On Oct. 1, Chad Graves took the helm at Ent Credit Union. The financial institution recently celebrated its 60th anniversary and finished 2017 with more than $5 billion in assets and more than 300,000 members. Ent is building three new locations in town (near UCCS, on Interquest Parkway, and at Powers Boulevard and Woodmen Road) and closing two: the Woodmen location (near their headquarters), which was recently purchased by ViewHouse, a Denver restaurant, and its Briargate location at Woodmen Road and Lexington Drive.
Originally from northern Idaho, Graves has always been interested in the business aspect of things, and from an early age he had a goal of becoming a CEO. (Though in college he did spend a few Idaho summers working for the U.S. Forest Service — serving as a fire lookout, as well as on the helicopter crew.)
He majored in management information systems at the University of Idaho and eventually found his way to Colorado Springs, with a stop in Portland, Ore.

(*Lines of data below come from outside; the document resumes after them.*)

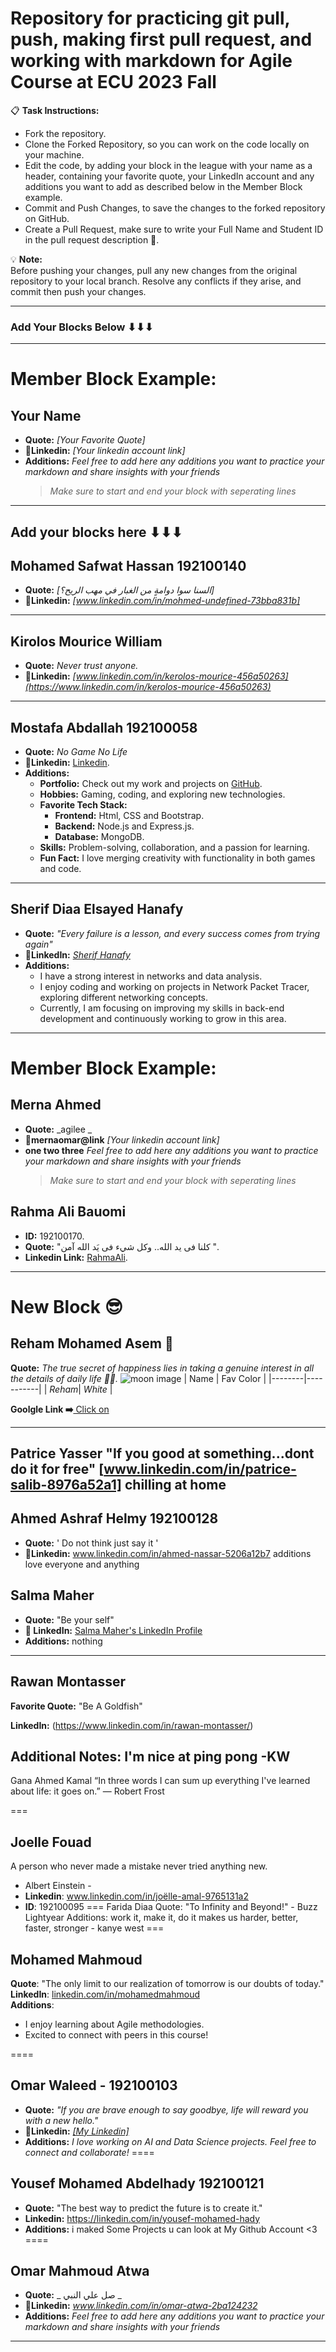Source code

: # Repository for practicing git pull, push, making first pull request, and working with markdown for Agile Course at ECU 2023 Fall

📋 **Task Instructions:**

- Fork the repository.
- Clone the Forked Repository, so you can work on the code locally on your machine.
- Edit the code, by adding your block in the league with your name as a header, containing your favorite quote, your LinkedIn account and any additions you want to add as described below in the Member Block example.
- Commit and Push Changes, to save the changes to the forked repository on GitHub.
- Create a Pull Request, make sure to write your Full Name and Student ID in the pull request description 🔖.

💡 **Note:**  
Before pushing your changes, pull any new changes from the original repository to your local branch. Resolve any conflicts if they arise, and commit then push your changes.

---


### **Add Your Blocks Below ⬇⬇⬇**
---
# Member Block Example:

## Your Name
* **Quote:** _[Your Favorite Quote]_
* :link:**Linkedin:** _[Your linkedin account link]_
* **Additions:** _Feel free to add here any additions you want to practice your markdown and share insights with your friends_
   > _Make sure to start and end your block with seperating lines_
---


 Add your blocks here ⬇⬇⬇
 ---
 
## Mohamed Safwat Hassan 192100140
* **Quote:** _[السنا سوا دوامةٍ من الغبار في مهب الريح؟]_
* :link:**Linkedin:** _[www.linkedin.com/in/mohmed-undefined-73bba831b]_
---
## Kirolos Mourice William
* **Quote:** _Never trust anyone._
* :link:**Linkedin:** _[www.linkedin.com/in/kerolos-mourice-456a50263](https://www.linkedin.com/in/kerolos-mourice-456a50263)_
---
## Mostafa Abdallah 192100058
* **Quote:** _No Game No Life_
* :link:**Linkedin:** [Linkedin](https://www.linkedin.com/in/mostafa-abdallah-11852618a/).
* **Additions:**
   - **Portfolio:** Check out my work and projects on [GitHub](https://github.com/Mostafa23).  
   - **Hobbies:** Gaming, coding, and exploring new technologies.  
   - **Favorite Tech Stack:**  
      - **Frontend:** Html, CSS and Bootstrap.
      - **Backend:** Node.js and Express.js.
      - **Database:** MongoDB.
   - **Skills:** Problem-solving, collaboration, and a passion for learning.  
   - **Fun Fact:** I love merging creativity with functionality in both games and code.
---
## Sherif Diaa Elsayed Hanafy 
* **Quote:** _"Every failure is a lesson, and every success comes from trying again"_
* :link:**LinkedIn:** [_Sherif Hanafy_](https://www.linkedin.com/in/sherif-hanafy-41866a342)  
* **Additions:** 
   - I have a strong interest in networks and data analysis.  
   - I enjoy coding and working on projects in Network Packet Tracer, exploring different networking concepts.  
   - Currently, I am focusing on improving my skills in back-end development and continuously working to grow in this area.  

---
# Member Block Example:
## Merna Ahmed
* **Quote:** _agilee _
* :link:**mernaomar@link** _[Your linkedin account link]_
* **one two three** _Feel free to add here any additions you want to practice your markdown and share insights with your friends_
   > _Make sure to start and end your block with seperating lines_


## Rahma Ali Bauomi 
* **ID:** 192100170.
* **Quote:** "كلنا فى يد الله.. وكل شيء فى يَد الله آمن ".
* **Linkedin Link:** [RahmaAli](https://www.linkedin.com/in/rahma-ali-981827272/).
---
# New Block 😎
## Reham Mohamed Asem 💫
**Quote:** _The true secret of happiness lies in taking a genuine interest in all the details of daily life 🌝🌘._
![moon image](https://c4.wallpaperflare.com/wallpaper/841/275/619/full-moon-stars-sea-sky-wallpaper-preview.jpg)
|  Name  | Fav Color | 
|--------|-----------|
|   _Reham_|    _White_  |

 **Goolgle Link ➡️**[ Click on](http://google.com)

---
Patrice Yasser
 "If you good at something...dont do it for free"
 [www.linkedin.com/in/patrice-salib-8976a52a1]
 chilling at home
---
## Ahmed Ashraf Helmy 192100128
* **Quote:** ' Do not think just say it '
* :link:**Linkedin:**  www.linkedin.com/in/ahmed-nassar-5206a12b7
additions love everyone and anything 

## Salma Maher

- **Quote:** "Be your self"
- **🔗 LinkedIn:** [Salma Maher's LinkedIn Profile](https://www.linkedin.com/in/salma-maher-2389b6237?utm_source=share&utm_campaign=share_via&utm_content=profile&utm_medium=android_app)
- **Additions:** nothing
---

## Rawan Montasser

**Favorite Quote:** "Be A Goldfish"

**LinkedIn:** (https://www.linkedin.com/in/rawan-montasser/)

**Additional Notes:** I'm nice at ping pong -KW
---

Gana Ahmed Kamal
“In three words I can sum up everything I've learned about life: it goes on.”
― Robert Frost

===

## Joelle Fouad 
 
A person who never made a mistake never tried anything new.

- Albert Einstein -
- **Linkedin**: www.linkedin.com/in/joëlle-amal-9765131a2
- **ID**: 192100095
===
Farida Diaa
Quote: "To Infinity and Beyond!" - Buzz Lightyear
Additions: work it, make it, do it makes us harder, better, faster, stronger - kanye west
===


## Mohamed Mahmoud
**Quote**: "The only limit to our realization of tomorrow is our doubts of today."  
**LinkedIn**: [linkedin.com/in/mohamedmahmoud](https://www.linkedin.com/in/mohamedmahmoud)  
**Additions**:  
- I enjoy learning about Agile methodologies.  
- Excited to connect with peers in this course!  

====

 ## Omar Waleed  -  192100103
* **Quote:** _"If you are brave enough to say goodbye, life will reward you with a new hello."_
* :link:**Linkedin:** _[\[My Linkedin\]](https://www.linkedin.com/in/omar-waleed-60806b265/)_
* **Additions:** _I love working on AI and Data Science projects. Feel free to connect and collaborate!_
====

 ## Yousef Mohamed Abdelhady 192100121
* **Quote:** "The best way to predict the future is to create it." 
* **Linkedin:** https://linkedin.com/in/yousef-mohamed-hady
* **Additions:** i maked Some Projects u can look at My Github Account <3
====

## Omar Mahmoud Atwa
* **Quote:** _ صل علي النبي _
* :link:**Linkedin:** _www.linkedin.com/in/omar-atwa-2ba124232_
* **Additions:** _Feel free to add here any additions you want to practice your markdown and share insights with your friends_
---
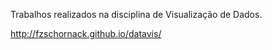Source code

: Trabalhos realizados na disciplina de Visualização de Dados.

http://fzschornack.github.io/datavis/
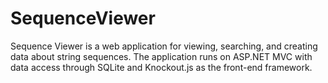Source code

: # SequenceViewer
Sequence Viewer is a web application for viewing, searching, and creating data about string sequences. The application runs on ASP.NET MVC with data access through SQLite and Knockout.js as the front-end framework.

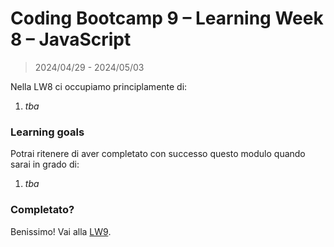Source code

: # Coding Bootcamp 9 – Learning Week 8 – JavaScript

> 2024/04/29 - 2024/05/03

Nella LW8 ci occupiamo principlamente di:

1. _tba_

### Learning goals

Potrai ritenere di aver completato con successo questo modulo quando sarai in grado di:

1. _tba_

### Completato?

Benissimo! Vai alla [LW9](../lw_09/README.md).

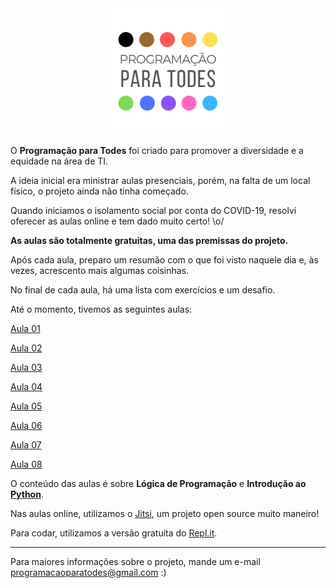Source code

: <div align="center"><img src="./img/logo.png" width="40%"></div>

O **Programação para Todes** foi criado para promover a diversidade e a equidade na área de TI. 

A ideia inicial era ministrar aulas presenciais, porém, na falta de um local físico, o projeto ainda não tinha começado.

Quando iniciamos o isolamento social por conta do COVID-19, resolvi oferecer as aulas online e tem dado muito certo! \o/

**As aulas são totalmente gratuitas, uma das premissas do projeto.**

Após cada aula, preparo um resumão com o que foi visto naquele dia e, às vezes, acrescento mais algumas coisinhas. 

No final de cada aula, há uma lista com exercícios e um desafio.

Até o momento, tivemos as seguintes aulas:

[Aula 01](Aula01.md)

[Aula 02](Aula02.md)

[Aula 03](Aula03.md)

[Aula 04](Aula04.md)

[Aula 05](Aula05.md)

[Aula 06](Aula06.md)

[Aula 07](Aula07.md)

[Aula 08](Aula08.md)

O conteúdo das aulas é sobre **Lógica de Programação** e **Introdução ao [Python](https://github.com/python)**.

Nas aulas online, utilizamos o [Jitsi](https://github.com/jitsi), um projeto open source muito maneiro!

Para codar, utilizamos a versão gratuita do [Repl.it](https://repl.it/).

---

Para maiores informações sobre o projeto, mande um e-mail programacaoparatodes@gmail.com :)

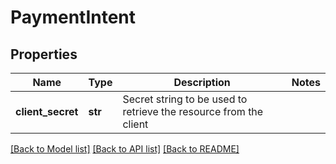 # PaymentIntent

## Properties
Name | Type | Description | Notes
------------ | ------------- | ------------- | -------------
**client_secret** | **str** | Secret string to be used to retrieve the resource from the client | 

[[Back to Model list]](../README.md#documentation-for-models) [[Back to API list]](../README.md#documentation-for-api-endpoints) [[Back to README]](../README.md)


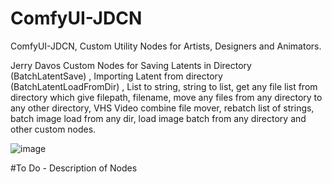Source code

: # ComfyUI-JDCN
ComfyUI-JDCN, Custom Utility Nodes for Artists, Designers and Animators.

Jerry Davos Custom Nodes for Saving Latents in Directory (BatchLatentSave) , Importing Latent from directory (BatchLatentLoadFromDir) , List to string, string to list, get any file list from directory which give filepath, filename, move any files from any directory to any other directory, VHS Video combine file mover, rebatch list of strings, batch image load from any dir, load image batch from any directory and other custom nodes.


![image](https://github.com/daxcay/ComfyUI-JDCN/assets/152957217/659265a7-7ea4-4026-b1c2-bf10376cba9b)


#To Do - Description of Nodes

Graves enjoys the outdoors, which includes camping with his wife and three children (ages 10, 12 and 14) and, of course, fulfilling his childhood goal of being a CEO.
How are you getting the ball rolling as CEO?
We’re spending a lot of time looking at what the next 15 years will look like -— making sure we are planning and spending our resources in the best way to make sure services will be meeting and exceeding expectations. In financial services in general, we’re looking more into autonomous cars — that certainly can change the economics of car ownership. We’ll also see [continuing] trends toward mobilization — anything you can do currently has to be done on some kind of mobile platform. … [We’re trying to anticipate] our members’ needs before they even realize they have that need — trying to understand where people are at in their stage of life. If we have a family with young kiddos, let’s help them plan for college and different life events. With our members’ help, we can in turn help them manage their finances.
What did you learn from former CEO, Randy Bernstein?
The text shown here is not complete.